**MATERIAL SUPPLIED:**

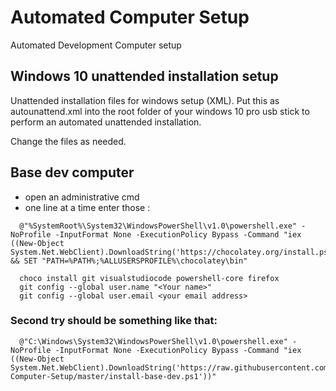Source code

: # Automated Computer Setup

Automated Development Computer setup

## Windows 10 unattended installation setup

Unattended installation files for windows setup (XML).
Put this as autounattend.xml into the root folder of your windows 10 pro usb stick
to perform an automated unattended installation. 

Change the files as needed.

## Base dev computer

  - open an administrative cmd 
  - one line at a time enter those :
```
  @"%SystemRoot%\System32\WindowsPowerShell\v1.0\powershell.exe" -NoProfile -InputFormat None -ExecutionPolicy Bypass -Command "iex ((New-Object System.Net.WebClient).DownloadString('https://chocolatey.org/install.ps1'))" && SET "PATH=%PATH%;%ALLUSERSPROFILE%\chocolatey\bin"

  choco install git visualstudiocode powershell-core firefox
  git config --global user.name "<Your name>"
  git config --global user.email <your email address>
``` 

### Second try should be something like that:

```
  @"C:\Windows\System32\WindowsPowerShell\v1.0\powershell.exe" -NoProfile -InputFormat None -ExecutionPolicy Bypass -Command "iex ((New-Object System.Net.WebClient).DownloadString('https://raw.githubusercontent.com/stho32/Automated-Computer-Setup/master/install-base-dev.ps1'))"
```

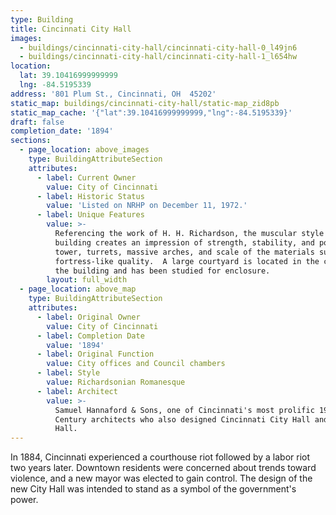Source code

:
 ```yaml
---
type: Building
title: Cincinnati City Hall
images:
  - buildings/cincinnati-city-hall/cincinnati-city-hall-0_l49jn6
  - buildings/cincinnati-city-hall/cincinnati-city-hall-1_l654hw
location:
  lat: 39.10416999999999
  lng: -84.5195339
address: '801 Plum St., Cincinnati, OH  45202'
static_map: buildings/cincinnati-city-hall/static-map_zid8pb
static_map_cache: '{"lat":39.10416999999999,"lng":-84.5195339}'
draft: false
completion_date: '1894'
sections:
  - page_location: above_images
    type: BuildingAttributeSection
    attributes:
      - label: Current Owner
        value: City of Cincinnati
      - label: Historic Status
        value: 'Listed on NRHP on December 11, 1972.'
      - label: Unique Features
        value: >-
          Referencing the work of H. H. Richardson, the muscular style of the
          building creates an impression of strength, stability, and power.  The
          tower, turrets, massive arches, and scale of the materials suggest a
          fortress-like quality.  A large courtyard is located in the center of
          the building and has been studied for enclosure.
        layout: full_width
  - page_location: above_map
    type: BuildingAttributeSection
    attributes:
      - label: Original Owner
        value: City of Cincinnati
      - label: Completion Date
        value: '1894'
      - label: Original Function
        value: City offices and Council chambers
      - label: Style
        value: Richardsonian Romanesque
      - label: Architect
        value: >-
          Samuel Hannaford & Sons, one of Cincinnati's most prolific 19th
          Century architects who also designed Cincinnati City Hall and Music
          Hall.
---
```


In 1884, Cincinnati experienced a courthouse riot followed by a labor riot two years later. Downtown residents were concerned about trends toward violence, and a new mayor was elected to gain control. The design of the new City Hall was intended to stand as a symbol of the government's power.
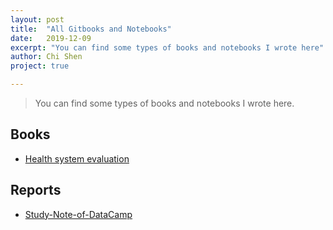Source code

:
 ```yaml
---
layout: post
title:  "All Gitbooks and Notebooks"
date:   2019-12-09
excerpt: "You can find some types of books and notebooks I wrote here"
author: Chi Shen
project: true

---
```




> You can find some types of books and notebooks I wrote here.

## Books

- [Health system evaluation](https://shumchi.github.io/gitbooks/health-system/)

## Reports

- [Study-Note-of-DataCamp](https://shumchi.github.io/notebooks/Study-Note-of-DataCamp.html)

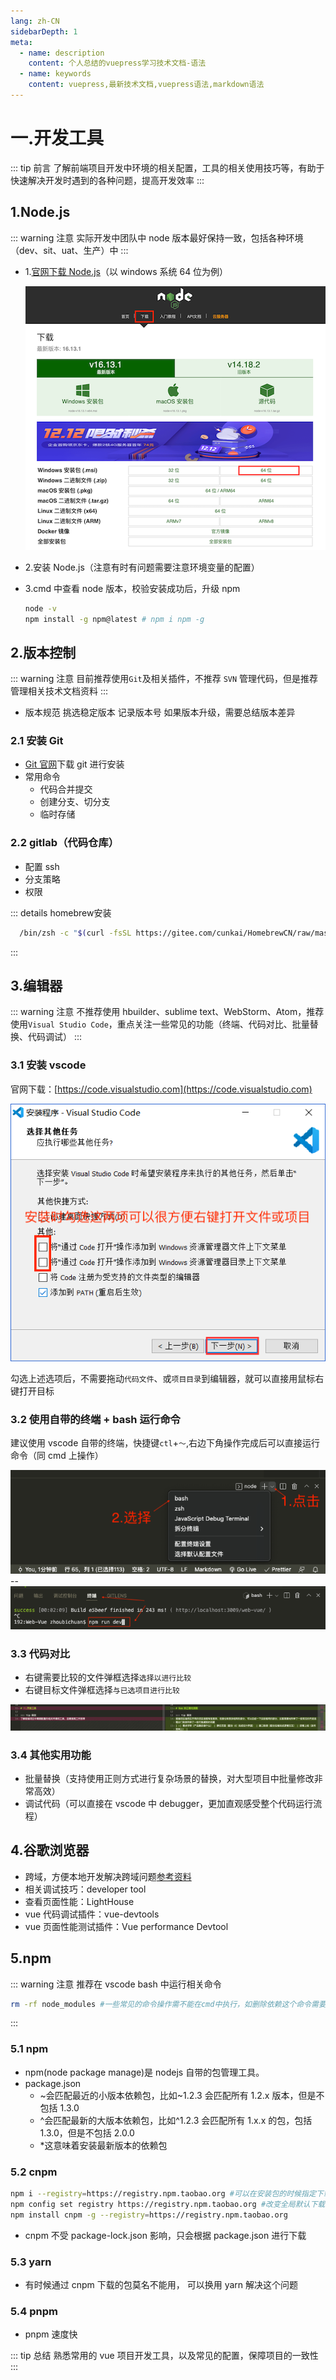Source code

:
 ```yaml
---
lang: zh-CN
sidebarDepth: 1
meta:
  - name: description
    content: 个人总结的vuepress学习技术文档-语法
  - name: keywords
    content: vuepress,最新技术文档,vuepress语法,markdown语法
---
```


# 一.开发工具

::: tip 前言
了解前端项目开发中环境的相关配置，工具的相关使用技巧等，有助于快速解决开发时遇到的各种问题，提高开发效率
:::

## 1.Node.js

::: warning 注意
实际开发中团队中 node 版本最好保持一致，包括各种环境（dev、sit、uat、生产）中
:::

- 1.[官网下载 Node.js](http://nodejs.cn)（以 windows 系统 64 位为例）

  ![](./1.utils1.png)

- 2.安装 Node.js（注意有时有问题需要注意环境变量的配置）

- 3.cmd 中查看 node 版本，校验安装成功后，升级 npm

  ```sh
  node -v
  npm install -g npm@latest # npm i npm -g
  ```

## 2.版本控制

::: warning 注意
目前推荐使用`Git`及相关插件，不推荐 `SVN` 管理代码，但是推荐管理相关技术文档资料
:::

- 版本规范 挑选稳定版本 记录版本号 如果版本升级，需要总结版本差异

### 2.1 安装 Git

- [Git 官网](https://git-scm.com)下载 git 进行安装
- 常用命令
  - 代码合并提交
  - 创建分支、切分支
  - 临时存储

### 2.2 gitlab（代码仓库）

- 配置 ssh
- 分支策略
- 权限

::: details homebrew安装
```sh
  /bin/zsh -c "$(curl -fsSL https://gitee.com/cunkai/HomebrewCN/raw/master/Homebrew.sh)"
```
:::

## 3.编辑器

::: warning 注意
不推荐使用 hbuilder、sublime text、WebStorm、Atom，推荐使用`Visual Studio Code`，重点关注一些常见的功能（终端、代码对比、批量替换、代码调试）
:::

### 3.1 安装 vscode

官网下载：[https://code.visualstudio.com](https://code.visualstudio.com)

![](./1.utils3.png)

勾选上述选项后，不需要拖动`代码文件`、或`项目目录`到编辑器，就可以直接用鼠标右键打开目标

### 3.2 使用自带的终端 + bash 运行命令

建议使用 vscode 自带的终端，快捷键`ctl`+`～`,右边下角操作完成后可以直接运行命令（同 cmd 上操作）

![](./1.utils1.1.png) -- ![](./1.utils1.3.png)

### 3.3 代码对比

- 右键需要比较的文件弹框选择`选择以进行比较`
- 右键目标文件弹框选择`与已选项目进行比较`

![](./1.utils1.2.png)

### 3.4 其他实用功能

- 批量替换（支持使用正则方式进行复杂场景的替换，对大型项目中批量修改非常高效）
- 调试代码（可以直接在 vscode 中 debugger，更加直观感受整个代码运行流程）

## 4.谷歌浏览器

-  跨域，方便本地开发解决跨域问题[参考资料](http://zhoubichuan.com/web-javascript/3.senior/7.cross/1.browser.html#_2-3-%E8%B0%B7%E6%AD%8C%E6%B5%8F%E8%A7%88%E5%99%A8)
- 相关调试技巧：developer tool
- 查看页面性能：LightHouse
- vue 代码调试插件：vue-devtools
- vue 页面性能测试插件：Vue performance Devtool

## 5.npm

::: warning 注意
推荐在 vscode bash 中运行相关命令

```bash
rm -rf node_modules #一些常见的命令操作需不能在cmd中执行，如删除依赖这个命令需要在bash中使用
```

:::

### 5.1 npm

- npm(node package manage)是 nodejs 自带的包管理工具。
- package.json
  - ~会匹配最近的小版本依赖包，比如~1.2.3 会匹配所有 1.2.x 版本，但是不包括 1.3.0
  - ^会匹配最新的大版本依赖包，比如^1.2.3 会匹配所有 1.x.x 的包，包括 1.3.0，但是不包括 2.0.0
  - \*这意味着安装最新版本的依赖包

### 5.2 cnpm

```sh
npm i --registry=https://registry.npm.taobao.org #可以在安装包的时候指定下载源
npm config set registry https://registry.npm.taobao.org #改变全局默认下载地址
npm install cnpm -g --registry=https://registry.npm.taobao.org
```

- cnpm 不受 package-lock.json 影响，只会根据 package.json 进行下载

### 5.3 yarn

- 有时候通过 cnpm 下载的包莫名不能用， 可以换用 yarn 解决这个问题

### 5.4 pnpm

- pnpm 速度快

::: tip 总结
熟悉常用的 vue 项目开发工具，以及常见的配置，保障项目的一致性
:::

**TASK OBJECTIVE:** Make an exact copy of the listing, with no images in it.

**TASK ANSWER:**
Source code

: # Automated Computer Setup

Automated Development Computer setup

## Windows 10 unattended installation setup

Unattended installation files for windows setup (XML).
Put this as autounattend.xml into the root folder of your windows 10 pro usb stick
to perform an automated unattended installation. 

Change the files as needed.

## Base dev computer

  - open an administrative cmd 
  - one line at a time enter those :
```
  @"%SystemRoot%\System32\WindowsPowerShell\v1.0\powershell.exe" -NoProfile -InputFormat None -ExecutionPolicy Bypass -Command "iex ((New-Object System.Net.WebClient).DownloadString('https://chocolatey.org/install.ps1'))" && SET "PATH=%PATH%;%ALLUSERSPROFILE%\chocolatey\bin"

  choco install git visualstudiocode powershell-core firefox
  git config --global user.name "<Your name>"
  git config --global user.email <your email address>
``` 

### Second try should be something like that:

```
  @"C:\Windows\System32\WindowsPowerShell\v1.0\powershell.exe" -NoProfile -InputFormat None -ExecutionPolicy Bypass -Command "iex ((New-Object System.Net.WebClient).DownloadString('https://raw.githubusercontent.com/stho32/Automated-Computer-Setup/master/install-base-dev.ps1'))"
```

Source code

:
 ```yaml
---
type: Building
title: Cincinnati City Hall
images:
  - buildings/cincinnati-city-hall/cincinnati-city-hall-0_l49jn6
  - buildings/cincinnati-city-hall/cincinnati-city-hall-1_l654hw
location:
  lat: 39.10416999999999
  lng: -84.5195339
address: '801 Plum St., Cincinnati, OH  45202'
static_map: buildings/cincinnati-city-hall/static-map_zid8pb
static_map_cache: '{"lat":39.10416999999999,"lng":-84.5195339}'
draft: false
completion_date: '1894'
sections:
  - page_location: above_images
    type: BuildingAttributeSection
    attributes:
      - label: Current Owner
        value: City of Cincinnati
      - label: Historic Status
        value: 'Listed on NRHP on December 11, 1972.'
      - label: Unique Features
        value: >-
          Referencing the work of H. H. Richardson, the muscular style of the
          building creates an impression of strength, stability, and power.  The
          tower, turrets, massive arches, and scale of the materials suggest a
          fortress-like quality.  A large courtyard is located in the center of
          the building and has been studied for enclosure.
        layout: full_width
  - page_location: above_map
    type: BuildingAttributeSection
    attributes:
      - label: Original Owner
        value: City of Cincinnati
      - label: Completion Date
        value: '1894'
      - label: Original Function
        value: City offices and Council chambers
      - label: Style
        value: Richardsonian Romanesque
      - label: Architect
        value: >-
          Samuel Hannaford & Sons, one of Cincinnati's most prolific 19th
          Century architects who also designed Cincinnati City Hall and Music
          Hall.
---
```


In 1884, Cincinnati experienced a courthouse riot followed by a labor riot two years later. Downtown residents were concerned about trends toward violence, and a new mayor was elected to gain control. The design of the new City Hall was intended to stand as a symbol of the government's power.
Source code

:
 ```yaml
---
layout: post
title:  "All Gitbooks and Notebooks"
date:   2019-12-09
excerpt: "You can find some types of books and notebooks I wrote here"
author: Chi Shen
project: true

---
```




> You can find some types of books and notebooks I wrote here.

## Books

- [Health system evaluation](https://shumchi.github.io/gitbooks/health-system/)

## Reports

- [Study-Note-of-DataCamp](https://shumchi.github.io/notebooks/Study-Note-of-DataCamp.html)

Source code

:
 ```yaml
---
lang: zh-CN
sidebarDepth: 1
meta:
  - name: description
    content: 个人总结的vuepress学习技术文档-语法
  - name: keywords
    content: vuepress,最新技术文档,vuepress语法,markdown语法
---
```


# 一.开发工具

::: tip 前言
了解前端项目开发中环境的相关配置，工具的相关使用技巧等，有助于快速解决开发时遇到的各种问题，提高开发效率
:::

## 1.Node.js

::: warning 注意
实际开发中团队中 node 版本最好保持一致，包括各种环境（dev、sit、uat、生产）中
:::

- 1.[官网下载 Node.js](http://nodejs.cn)（以 windows 系统 64 位为例）

  ![](./1.utils1.png)

- 2.安装 Node.js（注意有时有问题需要注意环境变量的配置）

- 3.cmd 中查看 node 版本，校验安装成功后，升级 npm

  ```sh
  node -v
  npm install -g npm@latest # npm i npm -g
  ```

## 2.版本控制

::: warning 注意
目前推荐使用`Git`及相关插件，不推荐 `SVN` 管理代码，但是推荐管理相关技术文档资料
:::

- 版本规范 挑选稳定版本 记录版本号 如果版本升级，需要总结版本差异

### 2.1 安装 Git

- [Git 官网](https://git-scm.com)下载 git 进行安装
- 常用命令
  - 代码合并提交
  - 创建分支、切分支
  - 临时存储

### 2.2 gitlab（代码仓库）

- 配置 ssh
- 分支策略
- 权限

::: details homebrew安装
```sh
  /bin/zsh -c "$(curl -fsSL https://gitee.com/cunkai/HomebrewCN/raw/master/Homebrew.sh)"
```
:::

## 3.编辑器

::: warning 注意
不推荐使用 hbuilder、sublime text、WebStorm、Atom，推荐使用`Visual Studio Code`，重点关注一些常见的功能（终端、代码对比、批量替换、代码调试）
:::

### 3.1 安装 vscode

官网下载：[https://code.visualstudio.com](https://code.visualstudio.com)

![](./1.utils3.png)

勾选上述选项后，不需要拖动`代码文件`、或`项目目录`到编辑器，就可以直接用鼠标右键打开目标

### 3.2 使用自带的终端 + bash 运行命令

建议使用 vscode 自带的终端，快捷键`ctl`+`～`,右边下角操作完成后可以直接运行命令（同 cmd 上操作）

![](./1.utils1.1.png) -- ![](./1.utils1.3.png)

### 3.3 代码对比

- 右键需要比较的文件弹框选择`选择以进行比较`
- 右键目标文件弹框选择`与已选项目进行比较`

![](./1.utils1.2.png)

### 3.4 其他实用功能

- 批量替换（支持使用正则方式进行复杂场景的替换，对大型项目中批量修改非常高效）
- 调试代码（可以直接在 vscode 中 debugger，更加直观感受整个代码运行流程）

## 4.谷歌浏览器

-  跨域，方便本地开发解决跨域问题[参考资料](http://zhoubichuan.com/web-javascript/3.senior/7.cross/1.browser.html#_2-3-%E8%B0%B7%E6%AD%8C%E6%B5%8F%E8%A7%88%E5%99%A8)
- 相关调试技巧：developer tool
- 查看页面性能：LightHouse
- vue 代码调试插件：vue-devtools
- vue 页面性能测试插件：Vue performance Devtool

## 5.npm

::: warning 注意
推荐在 vscode bash 中运行相关命令

```bash
rm -rf node_modules #一些常见的命令操作需不能在cmd中执行，如删除依赖这个命令需要在bash中使用
```

:::

### 5.1 npm

- npm(node package manage)是 nodejs 自带的包管理工具。
- package.json
  - ~会匹配最近的小版本依赖包，比如~1.2.3 会匹配所有 1.2.x 版本，但是不包括 1.3.0
  - ^会匹配最新的大版本依赖包，比如^1.2.3 会匹配所有 1.x.x 的包，包括 1.3.0，但是不包括 2.0.0
  - \*这意味着安装最新版本的依赖包

### 5.2 cnpm

```sh
npm i --registry=https://registry.npm.taobao.org #可以在安装包的时候指定下载源
npm config set registry https://registry.npm.taobao.org #改变全局默认下载地址
npm install cnpm -g --registry=https://registry.npm.taobao.org
```

- cnpm 不受 package-lock.json 影响，只会根据 package.json 进行下载

### 5.3 yarn

- 有时候通过 cnpm 下载的包莫名不能用， 可以换用 yarn 解决这个问题

### 5.4 pnpm

- pnpm 速度快

::: tip 总结
熟悉常用的 vue 项目开发工具，以及常见的配置，保障项目的一致性
:::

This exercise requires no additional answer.